Individui in sovrappeso mostrano in genere alterazioni ormonali e livelli di grelina più bassi del normale, a dimostrazione del fatto che la condizione di obesità altera in maniera complessa gli equilibri ormonali che controllano l’appetito. La mutazione di FTO, alterando i livelli di grelina, altera quindi la risposta del cervello al consumo di cibo dando come risultato una ridotta sensazione di sazietà anche subito dopo i pasti, e una maggiore tendenza di questi soggetti ad abbuffarsi o a mangiare di più e più spesso. Si è anche notata in questi soggetti una predilezione per spuntini ipercalorici e ricchi di grassi.

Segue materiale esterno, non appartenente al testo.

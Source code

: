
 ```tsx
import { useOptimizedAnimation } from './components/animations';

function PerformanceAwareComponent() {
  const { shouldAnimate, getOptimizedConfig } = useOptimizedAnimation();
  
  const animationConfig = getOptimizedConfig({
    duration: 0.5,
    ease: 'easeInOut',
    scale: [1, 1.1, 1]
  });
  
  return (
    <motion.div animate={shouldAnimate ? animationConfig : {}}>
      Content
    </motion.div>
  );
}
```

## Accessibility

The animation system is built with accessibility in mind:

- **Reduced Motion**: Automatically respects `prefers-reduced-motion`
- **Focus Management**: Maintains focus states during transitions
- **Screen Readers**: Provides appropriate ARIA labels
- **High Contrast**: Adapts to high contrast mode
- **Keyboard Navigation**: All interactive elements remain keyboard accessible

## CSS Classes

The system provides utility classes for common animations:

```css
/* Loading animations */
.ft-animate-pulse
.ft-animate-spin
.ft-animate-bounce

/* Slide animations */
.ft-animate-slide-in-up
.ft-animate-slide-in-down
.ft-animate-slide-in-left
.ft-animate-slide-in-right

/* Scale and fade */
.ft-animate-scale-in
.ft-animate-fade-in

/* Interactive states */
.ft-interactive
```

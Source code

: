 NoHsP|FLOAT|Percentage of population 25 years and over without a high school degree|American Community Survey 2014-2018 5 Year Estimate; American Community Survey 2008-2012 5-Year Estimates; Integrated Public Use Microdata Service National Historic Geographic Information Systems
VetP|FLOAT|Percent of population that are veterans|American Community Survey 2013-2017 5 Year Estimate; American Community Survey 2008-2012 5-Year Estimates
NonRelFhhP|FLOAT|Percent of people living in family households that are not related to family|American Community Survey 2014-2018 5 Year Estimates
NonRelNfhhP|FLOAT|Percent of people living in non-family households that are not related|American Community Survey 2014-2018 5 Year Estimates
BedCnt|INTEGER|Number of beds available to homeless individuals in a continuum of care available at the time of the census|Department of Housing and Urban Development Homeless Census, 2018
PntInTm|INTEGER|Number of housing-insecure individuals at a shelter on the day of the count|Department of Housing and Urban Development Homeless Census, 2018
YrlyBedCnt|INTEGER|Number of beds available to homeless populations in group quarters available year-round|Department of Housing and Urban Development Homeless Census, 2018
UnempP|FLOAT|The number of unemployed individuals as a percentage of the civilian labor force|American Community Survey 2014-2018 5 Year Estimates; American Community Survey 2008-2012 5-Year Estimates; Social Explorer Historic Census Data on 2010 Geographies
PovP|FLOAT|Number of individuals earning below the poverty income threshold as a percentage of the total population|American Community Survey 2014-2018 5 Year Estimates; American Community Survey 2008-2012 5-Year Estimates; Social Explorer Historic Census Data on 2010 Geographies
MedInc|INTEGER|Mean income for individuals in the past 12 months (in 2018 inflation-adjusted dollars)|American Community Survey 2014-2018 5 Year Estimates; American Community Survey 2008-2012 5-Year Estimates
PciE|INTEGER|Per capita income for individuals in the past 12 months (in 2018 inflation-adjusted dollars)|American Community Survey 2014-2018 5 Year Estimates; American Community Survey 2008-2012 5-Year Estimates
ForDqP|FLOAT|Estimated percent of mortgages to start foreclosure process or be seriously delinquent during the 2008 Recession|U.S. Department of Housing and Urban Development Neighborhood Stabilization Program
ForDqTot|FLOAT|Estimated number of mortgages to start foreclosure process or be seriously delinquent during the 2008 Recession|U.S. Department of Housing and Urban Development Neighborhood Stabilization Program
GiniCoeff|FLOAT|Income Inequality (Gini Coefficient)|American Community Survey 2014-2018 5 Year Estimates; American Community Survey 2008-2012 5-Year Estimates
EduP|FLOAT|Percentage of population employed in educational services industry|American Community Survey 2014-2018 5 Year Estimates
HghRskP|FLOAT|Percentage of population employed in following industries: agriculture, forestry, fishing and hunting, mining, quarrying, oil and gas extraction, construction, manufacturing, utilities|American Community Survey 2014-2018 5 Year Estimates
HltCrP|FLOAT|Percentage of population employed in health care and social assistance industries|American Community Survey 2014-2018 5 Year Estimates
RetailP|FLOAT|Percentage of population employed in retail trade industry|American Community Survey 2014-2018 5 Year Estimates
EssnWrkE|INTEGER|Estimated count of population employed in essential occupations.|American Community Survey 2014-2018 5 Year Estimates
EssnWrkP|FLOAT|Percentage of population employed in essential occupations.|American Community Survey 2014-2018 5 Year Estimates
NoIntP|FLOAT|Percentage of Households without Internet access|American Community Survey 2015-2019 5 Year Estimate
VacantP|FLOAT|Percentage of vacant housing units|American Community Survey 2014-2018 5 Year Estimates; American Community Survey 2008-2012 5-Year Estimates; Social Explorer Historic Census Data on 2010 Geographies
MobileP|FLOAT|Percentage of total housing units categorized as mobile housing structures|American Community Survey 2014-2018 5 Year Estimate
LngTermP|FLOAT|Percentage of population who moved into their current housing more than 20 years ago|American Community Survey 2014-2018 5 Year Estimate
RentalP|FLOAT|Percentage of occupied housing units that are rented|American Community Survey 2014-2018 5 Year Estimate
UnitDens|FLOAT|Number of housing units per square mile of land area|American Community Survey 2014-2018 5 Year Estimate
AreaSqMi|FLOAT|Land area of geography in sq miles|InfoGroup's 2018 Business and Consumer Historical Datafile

Normalmente si sono osservati livelli di attività di FTO maggiori durante il digiuno suggerendo che l’espressione di questo gene sia maggiore prima dei pasti, momento in cui si dovrebbe avere maggiore appetito. Vari studi dimostrano che l’espressione stessa di FTO possa essere regolata anche dalla disponibilità di alcuni nutrienti nella dieta.

Adottare una dieta piuttosto che un’altra potrebbe influenzare quindi l’attività di questo gene.

Ad esempio, una dieta ricca di grassi (o HFD, High-fat diet) sembra possa modulare l’espressione ipotalamica di FTO. Uno studio recente dimostra anche che per i soggetti portatori del polimorfismo risulta più vantaggiosa una dieta ipocalorica e ricca di proteine. Con tale dieta infatti, questi soggetti sembra riescano ad avere maggior controllo e a ridurre il proprio appetito, tendendo meno ad abbuffarsi. Sembra sia plausibile che un elevato apporto di proteine possa modificare gli effetti di FTO sull’appetito.

Quindi è evidente che i geni PPARG2 ed FTO abbiano un ruolo centrale  nella complessa serie di meccanismi neuro-biologici che regolano l’appetito, il bilancio energetico e l’accumulo di grassi nel nostro organismo.

Se nonostante la dieta, l’impegno e l’esercizio fisico si ha comunque la tendenza ad ingrassare, non bisogna comunque perdersi d’animo. Chi non riesce a mantenere il pesoforma potrebbe semplicemente portare queste varianti genetiche.